▶ What needs to be done
Could the listing below be returned exactly, with its pictures left out?

▶ Provided records
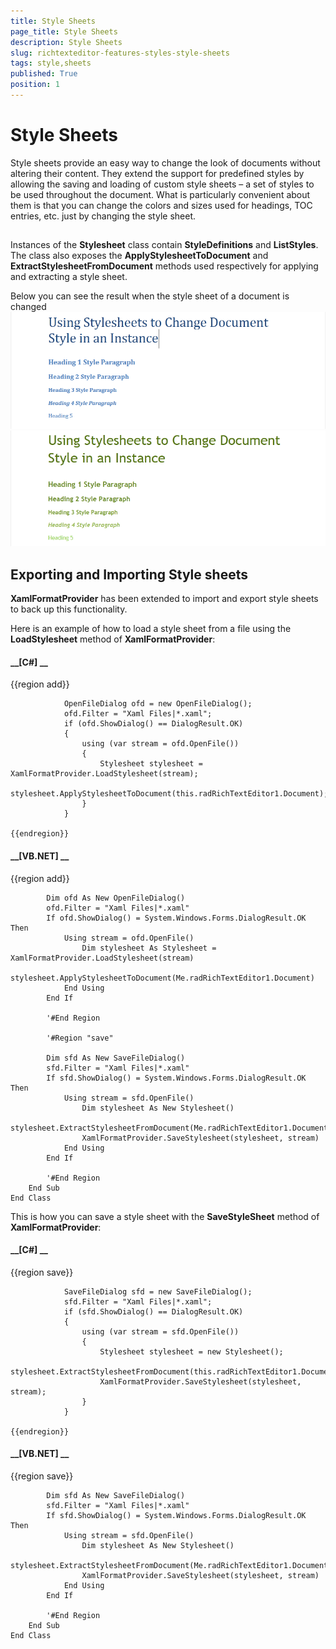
 ```yaml
---
title: Style Sheets
page_title: Style Sheets
description: Style Sheets
slug: richtexteditor-features-styles-style-sheets
tags: style,sheets
published: True
position: 1
---
```


# Style Sheets



Style sheets provide an easy way to change the look of documents without altering their content. They extend the support for predefined styles by
        allowing the saving and loading of custom style sheets – a set of styles to be used throughout the document. What is particularly convenient about them
        is that you can change the colors and sizes used for headings, TOC entries, etc. just by changing the style sheet.
      

## 

Instances of the __Stylesheet__ class contain __StyleDefinitions__ and __ListStyles__.
          The class also exposes the __ApplyStylesheetToDocument__ and __ExtractStylesheetFromDocument__ methods used
          respectively for applying and extracting a style sheet.
        

Below you can see the result when the style sheet of a document is changed![richtexteditor-features-styles-style-sheets 001](images/richtexteditor-features-styles-style-sheets001.png)![richtexteditor-features-styles-style-sheets 002](images/richtexteditor-features-styles-style-sheets002.png)

## Exporting and Importing Style sheets

__XamlFormatProvider__ has been extended to import and export style sheets to back up this functionality.
        

Here is an example of how to load a style sheet from a file using the __LoadStylesheet__ method of __XamlFormatProvider__:
        

#### __[C#] __

{{region add}}
	            
	            OpenFileDialog ofd = new OpenFileDialog();
	            ofd.Filter = "Xaml Files|*.xaml";
	            if (ofd.ShowDialog() == DialogResult.OK)
	            {
	                using (var stream = ofd.OpenFile())
	                {
	                    Stylesheet stylesheet = XamlFormatProvider.LoadStylesheet(stream);
	                    stylesheet.ApplyStylesheetToDocument(this.radRichTextEditor1.Document);
	                }
	            }
	            
	{{endregion}}



#### __[VB.NET] __

{{region add}}
	
	        Dim ofd As New OpenFileDialog()
	        ofd.Filter = "Xaml Files|*.xaml"
	        If ofd.ShowDialog() = System.Windows.Forms.DialogResult.OK Then
	            Using stream = ofd.OpenFile()
	                Dim stylesheet As Stylesheet = XamlFormatProvider.LoadStylesheet(stream)
	                stylesheet.ApplyStylesheetToDocument(Me.radRichTextEditor1.Document)
	            End Using
	        End If
	
	        '#End Region
	
	        '#Region "save"
	
	        Dim sfd As New SaveFileDialog()
	        sfd.Filter = "Xaml Files|*.xaml"
	        If sfd.ShowDialog() = System.Windows.Forms.DialogResult.OK Then
	            Using stream = sfd.OpenFile()
	                Dim stylesheet As New Stylesheet()
	                stylesheet.ExtractStylesheetFromDocument(Me.radRichTextEditor1.Document)
	                XamlFormatProvider.SaveStylesheet(stylesheet, stream)
	            End Using
	        End If
	
	        '#End Region
	    End Sub
	End Class



This is how you can save a style sheet with the __SaveStyleSheet__ method of __XamlFormatProvider__:
        

#### __[C#] __

{{region save}}
	                
	            SaveFileDialog sfd = new SaveFileDialog();
	            sfd.Filter = "Xaml Files|*.xaml";
	            if (sfd.ShowDialog() == DialogResult.OK)
	            {
	                using (var stream = sfd.OpenFile())
	                {
	                    Stylesheet stylesheet = new Stylesheet();
	                    stylesheet.ExtractStylesheetFromDocument(this.radRichTextEditor1.Document);
	                    XamlFormatProvider.SaveStylesheet(stylesheet, stream);
	                }
	            }
	
	{{endregion}}



#### __[VB.NET] __

{{region save}}
	
	        Dim sfd As New SaveFileDialog()
	        sfd.Filter = "Xaml Files|*.xaml"
	        If sfd.ShowDialog() = System.Windows.Forms.DialogResult.OK Then
	            Using stream = sfd.OpenFile()
	                Dim stylesheet As New Stylesheet()
	                stylesheet.ExtractStylesheetFromDocument(Me.radRichTextEditor1.Document)
	                XamlFormatProvider.SaveStylesheet(stylesheet, stream)
	            End Using
	        End If
	
	        '#End Region
	    End Sub
	End Class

▶ Answer section
 ```yaml
---
title: Style Sheets
page_title: Style Sheets
description: Style Sheets
slug: richtexteditor-features-styles-style-sheets
tags: style,sheets
published: True
position: 1
---
```


# Style Sheets



Style sheets provide an easy way to change the look of documents without altering their content. They extend the support for predefined styles by
        allowing the saving and loading of custom style sheets – a set of styles to be used throughout the document. What is particularly convenient about them
        is that you can change the colors and sizes used for headings, TOC entries, etc. just by changing the style sheet.
      

## 

Instances of the __Stylesheet__ class contain __StyleDefinitions__ and __ListStyles__.
          The class also exposes the __ApplyStylesheetToDocument__ and __ExtractStylesheetFromDocument__ methods used
          respectively for applying and extracting a style sheet.
        

Below you can see the result when the style sheet of a document is changed![richtexteditor-features-styles-style-sheets 001](images/richtexteditor-features-styles-style-sheets001.png)![richtexteditor-features-styles-style-sheets 002](images/richtexteditor-features-styles-style-sheets002.png)

## Exporting and Importing Style sheets

__XamlFormatProvider__ has been extended to import and export style sheets to back up this functionality.
        

Here is an example of how to load a style sheet from a file using the __LoadStylesheet__ method of __XamlFormatProvider__:
        

#### __[C#] __

{{region add}}
	            
	            OpenFileDialog ofd = new OpenFileDialog();
	            ofd.Filter = "Xaml Files|*.xaml";
	            if (ofd.ShowDialog() == DialogResult.OK)
	            {
	                using (var stream = ofd.OpenFile())
	                {
	                    Stylesheet stylesheet = XamlFormatProvider.LoadStylesheet(stream);
	                    stylesheet.ApplyStylesheetToDocument(this.radRichTextEditor1.Document);
	                }
	            }
	            
	{{endregion}}



#### __[VB.NET] __

{{region add}}
	
	        Dim ofd As New OpenFileDialog()
	        ofd.Filter = "Xaml Files|*.xaml"
	        If ofd.ShowDialog() = System.Windows.Forms.DialogResult.OK Then
	            Using stream = ofd.OpenFile()
	                Dim stylesheet As Stylesheet = XamlFormatProvider.LoadStylesheet(stream)
	                stylesheet.ApplyStylesheetToDocument(Me.radRichTextEditor1.Document)
	            End Using
	        End If
	
	        '#End Region
	
	        '#Region "save"
	
	        Dim sfd As New SaveFileDialog()
	        sfd.Filter = "Xaml Files|*.xaml"
	        If sfd.ShowDialog() = System.Windows.Forms.DialogResult.OK Then
	            Using stream = sfd.OpenFile()
	                Dim stylesheet As New Stylesheet()
	                stylesheet.ExtractStylesheetFromDocument(Me.radRichTextEditor1.Document)
	                XamlFormatProvider.SaveStylesheet(stylesheet, stream)
	            End Using
	        End If
	
	        '#End Region
	    End Sub
	End Class



This is how you can save a style sheet with the __SaveStyleSheet__ method of __XamlFormatProvider__:
        

#### __[C#] __

{{region save}}
	                
	            SaveFileDialog sfd = new SaveFileDialog();
	            sfd.Filter = "Xaml Files|*.xaml";
	            if (sfd.ShowDialog() == DialogResult.OK)
	            {
	                using (var stream = sfd.OpenFile())
	                {
	                    Stylesheet stylesheet = new Stylesheet();
	                    stylesheet.ExtractStylesheetFromDocument(this.radRichTextEditor1.Document);
	                    XamlFormatProvider.SaveStylesheet(stylesheet, stream);
	                }
	            }
	
	{{endregion}}



#### __[VB.NET] __

{{region save}}
	
	        Dim sfd As New SaveFileDialog()
	        sfd.Filter = "Xaml Files|*.xaml"
	        If sfd.ShowDialog() = System.Windows.Forms.DialogResult.OK Then
	            Using stream = sfd.OpenFile()
	                Dim stylesheet As New Stylesheet()
	                stylesheet.ExtractStylesheetFromDocument(Me.radRichTextEditor1.Document)
	                XamlFormatProvider.SaveStylesheet(stylesheet, stream)
	            End Using
	        End If
	
	        '#End Region
	    End Sub
	End Class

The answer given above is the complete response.